To finish the enumeration of what can be done with regex I would like to introduce the assertions. The aim of this part will be to reproduce the regex below. Don't panic, it's long, ugly, and many other similar qualities, but it's not very complex when you take the time to think about it.



In this regex we want to extract the last name and the first name, if it exists, in a string in case this name is directly preceded by the word with. Let's start simply: let's consider that a name is a word composed of letters and therefore the first one is in upper case. We then have [A-Z][a-z]+. Then to make this name go up in dictgroup, the way is simple, we have (?P<lastname>[A-Z][a-z]+). To deal with difficult cases we will consider that a first name can be written in different ways. Let's imagine a certain Michael-Philip Johnson. The first name can also be written: M.-P. or MP or M. or M-P etc. So to have only capital letters or a dot or a hyphen, followed potentially by lower case letters, we have the regex [A-Z\.\-]+[a-z]*. Obviously we want to rewrite it as dictgroup. Noting that the first name is not necessarily written we place a conditional on this group with a ?. We have the regex (?P<firstname>[A-Z\.\-]+[a-z]*)?. We can concatenate the two by separating them with a conditional space \s?. And all we have to do is define the condition is directly preceded by with. Which, literally, is a positive lookbehind noted (?<=...). Positive because of the "is" instead of "is not" and lookbehind because of the "preceded" instead of "followed". We end up with the regex (?<=with\s)(?P<firstname>[A-Z][a-z]+)?\s?(?P<lastname>[A-Z][a-z]+). Once again, there are many assertions, and for those ones, it will be really necessary to practice to make it fluent. But what you have to remember is that to form a regex, you have to decompose and take your time.

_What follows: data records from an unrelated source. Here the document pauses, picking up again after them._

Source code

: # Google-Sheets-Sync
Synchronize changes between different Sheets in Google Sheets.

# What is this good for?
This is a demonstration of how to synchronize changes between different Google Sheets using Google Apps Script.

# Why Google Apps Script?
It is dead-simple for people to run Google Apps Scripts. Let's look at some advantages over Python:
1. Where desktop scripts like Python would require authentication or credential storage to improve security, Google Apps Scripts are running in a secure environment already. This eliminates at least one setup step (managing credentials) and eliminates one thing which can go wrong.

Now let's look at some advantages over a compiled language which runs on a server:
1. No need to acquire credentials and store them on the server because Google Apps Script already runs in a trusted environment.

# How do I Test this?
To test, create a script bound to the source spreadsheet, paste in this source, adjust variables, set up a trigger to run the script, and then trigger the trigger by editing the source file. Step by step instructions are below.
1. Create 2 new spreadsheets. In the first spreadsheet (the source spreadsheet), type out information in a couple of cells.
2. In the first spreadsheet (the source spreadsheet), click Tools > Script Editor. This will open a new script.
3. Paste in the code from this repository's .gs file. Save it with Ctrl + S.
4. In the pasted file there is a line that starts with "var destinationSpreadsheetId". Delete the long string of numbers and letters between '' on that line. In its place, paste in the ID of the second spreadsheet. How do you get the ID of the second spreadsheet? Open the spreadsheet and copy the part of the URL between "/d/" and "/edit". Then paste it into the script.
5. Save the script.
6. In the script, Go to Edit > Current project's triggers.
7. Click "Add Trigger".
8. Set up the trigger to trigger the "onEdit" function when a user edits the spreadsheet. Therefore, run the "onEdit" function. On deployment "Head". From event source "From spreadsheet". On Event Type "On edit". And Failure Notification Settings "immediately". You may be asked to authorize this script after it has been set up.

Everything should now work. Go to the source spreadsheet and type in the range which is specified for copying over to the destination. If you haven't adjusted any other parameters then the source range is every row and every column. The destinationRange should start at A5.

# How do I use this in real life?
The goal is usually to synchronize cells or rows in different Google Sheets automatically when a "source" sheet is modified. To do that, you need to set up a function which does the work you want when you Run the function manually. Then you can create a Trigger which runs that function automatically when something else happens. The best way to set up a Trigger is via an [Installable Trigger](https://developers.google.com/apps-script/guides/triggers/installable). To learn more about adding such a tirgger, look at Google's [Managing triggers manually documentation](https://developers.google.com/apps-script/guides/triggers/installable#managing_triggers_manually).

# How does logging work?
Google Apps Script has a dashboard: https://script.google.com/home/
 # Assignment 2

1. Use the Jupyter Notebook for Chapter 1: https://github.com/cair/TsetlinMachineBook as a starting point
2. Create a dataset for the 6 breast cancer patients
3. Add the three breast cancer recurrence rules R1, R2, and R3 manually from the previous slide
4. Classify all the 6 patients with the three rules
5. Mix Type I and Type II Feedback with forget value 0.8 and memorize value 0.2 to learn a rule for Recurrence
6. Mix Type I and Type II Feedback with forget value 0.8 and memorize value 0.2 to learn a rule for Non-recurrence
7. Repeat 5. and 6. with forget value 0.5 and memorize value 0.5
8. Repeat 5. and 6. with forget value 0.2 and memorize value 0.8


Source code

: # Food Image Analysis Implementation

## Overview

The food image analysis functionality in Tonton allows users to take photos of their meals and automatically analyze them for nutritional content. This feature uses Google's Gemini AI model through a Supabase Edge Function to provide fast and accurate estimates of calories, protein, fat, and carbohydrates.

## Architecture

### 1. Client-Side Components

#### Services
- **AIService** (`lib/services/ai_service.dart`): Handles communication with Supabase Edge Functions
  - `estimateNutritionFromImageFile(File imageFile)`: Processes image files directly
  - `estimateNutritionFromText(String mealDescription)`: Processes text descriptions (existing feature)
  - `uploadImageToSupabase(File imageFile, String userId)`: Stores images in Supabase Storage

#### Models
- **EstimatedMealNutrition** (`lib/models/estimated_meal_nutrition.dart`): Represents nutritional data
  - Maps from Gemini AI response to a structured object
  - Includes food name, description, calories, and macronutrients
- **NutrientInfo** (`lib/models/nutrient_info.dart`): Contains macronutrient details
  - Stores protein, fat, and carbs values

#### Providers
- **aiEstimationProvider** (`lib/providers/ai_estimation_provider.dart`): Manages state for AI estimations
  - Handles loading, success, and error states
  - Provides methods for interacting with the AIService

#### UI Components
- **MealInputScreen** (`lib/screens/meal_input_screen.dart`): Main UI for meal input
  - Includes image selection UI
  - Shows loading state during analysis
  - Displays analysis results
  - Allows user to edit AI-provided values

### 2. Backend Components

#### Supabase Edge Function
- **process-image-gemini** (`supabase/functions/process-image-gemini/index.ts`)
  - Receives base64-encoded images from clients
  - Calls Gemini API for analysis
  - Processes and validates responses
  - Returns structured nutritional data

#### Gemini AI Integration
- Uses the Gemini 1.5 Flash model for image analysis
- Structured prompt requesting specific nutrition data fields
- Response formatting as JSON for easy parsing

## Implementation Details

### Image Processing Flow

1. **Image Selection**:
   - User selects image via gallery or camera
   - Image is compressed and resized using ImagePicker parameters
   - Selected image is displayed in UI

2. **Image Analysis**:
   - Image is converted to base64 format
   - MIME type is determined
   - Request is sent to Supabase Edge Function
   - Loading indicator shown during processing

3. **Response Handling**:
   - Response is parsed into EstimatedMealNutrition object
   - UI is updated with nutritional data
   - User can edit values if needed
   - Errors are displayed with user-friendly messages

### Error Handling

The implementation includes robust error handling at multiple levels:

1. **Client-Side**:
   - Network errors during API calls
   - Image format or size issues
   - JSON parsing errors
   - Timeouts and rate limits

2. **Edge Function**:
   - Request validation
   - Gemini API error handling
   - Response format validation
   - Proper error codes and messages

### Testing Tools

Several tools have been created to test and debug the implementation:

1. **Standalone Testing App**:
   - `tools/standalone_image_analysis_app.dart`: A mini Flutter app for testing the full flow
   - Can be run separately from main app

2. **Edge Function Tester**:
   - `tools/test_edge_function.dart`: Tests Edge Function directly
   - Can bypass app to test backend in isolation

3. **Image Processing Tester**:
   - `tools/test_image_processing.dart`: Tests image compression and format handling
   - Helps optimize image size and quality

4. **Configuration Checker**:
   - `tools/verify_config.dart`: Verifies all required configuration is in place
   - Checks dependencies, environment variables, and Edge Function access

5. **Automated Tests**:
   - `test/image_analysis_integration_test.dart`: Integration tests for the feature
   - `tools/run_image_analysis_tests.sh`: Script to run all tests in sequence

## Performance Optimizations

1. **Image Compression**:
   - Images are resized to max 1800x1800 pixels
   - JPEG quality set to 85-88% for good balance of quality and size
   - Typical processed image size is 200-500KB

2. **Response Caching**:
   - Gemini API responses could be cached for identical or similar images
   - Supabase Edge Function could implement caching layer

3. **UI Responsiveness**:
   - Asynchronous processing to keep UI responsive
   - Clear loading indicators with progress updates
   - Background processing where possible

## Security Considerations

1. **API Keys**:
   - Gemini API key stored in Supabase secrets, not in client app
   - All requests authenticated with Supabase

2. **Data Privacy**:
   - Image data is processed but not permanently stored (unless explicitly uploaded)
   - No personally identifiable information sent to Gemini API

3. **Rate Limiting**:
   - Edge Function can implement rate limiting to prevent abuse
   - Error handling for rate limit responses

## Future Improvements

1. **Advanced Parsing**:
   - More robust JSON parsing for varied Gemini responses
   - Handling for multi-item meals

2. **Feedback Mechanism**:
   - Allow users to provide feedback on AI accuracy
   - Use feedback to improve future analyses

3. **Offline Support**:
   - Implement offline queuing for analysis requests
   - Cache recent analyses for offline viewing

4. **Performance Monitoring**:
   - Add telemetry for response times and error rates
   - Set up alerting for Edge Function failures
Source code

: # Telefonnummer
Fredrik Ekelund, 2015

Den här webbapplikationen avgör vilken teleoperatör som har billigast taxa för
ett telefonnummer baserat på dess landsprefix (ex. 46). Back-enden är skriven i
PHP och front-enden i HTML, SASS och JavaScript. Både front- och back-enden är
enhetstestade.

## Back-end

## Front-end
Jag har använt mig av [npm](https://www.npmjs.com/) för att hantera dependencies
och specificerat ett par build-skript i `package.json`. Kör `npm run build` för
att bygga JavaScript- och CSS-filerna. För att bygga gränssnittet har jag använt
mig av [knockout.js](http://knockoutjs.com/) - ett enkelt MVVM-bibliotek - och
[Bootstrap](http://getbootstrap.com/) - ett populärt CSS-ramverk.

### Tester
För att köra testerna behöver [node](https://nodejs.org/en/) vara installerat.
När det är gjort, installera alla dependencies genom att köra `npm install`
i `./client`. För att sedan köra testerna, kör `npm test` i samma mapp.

Now at this point you are self-sufficient in regex. To train you I propose you to implement the method get_data(filename) that I gave you above. For the moment this method works only if the regex is on the second line and the list of tests is on the fifth line. We could do a lot cleaner using regex to make it work with data extraction.



Flags


Finally there are many flags. I won't explain how to use them since they are used differently in different programming languages. They are of course present in the cheatsheet. For example if you want to ignore the case sensitive you can use the I flag or if you want to allow comments and spaces in the regex you can use the X flag. (examples for the python re package).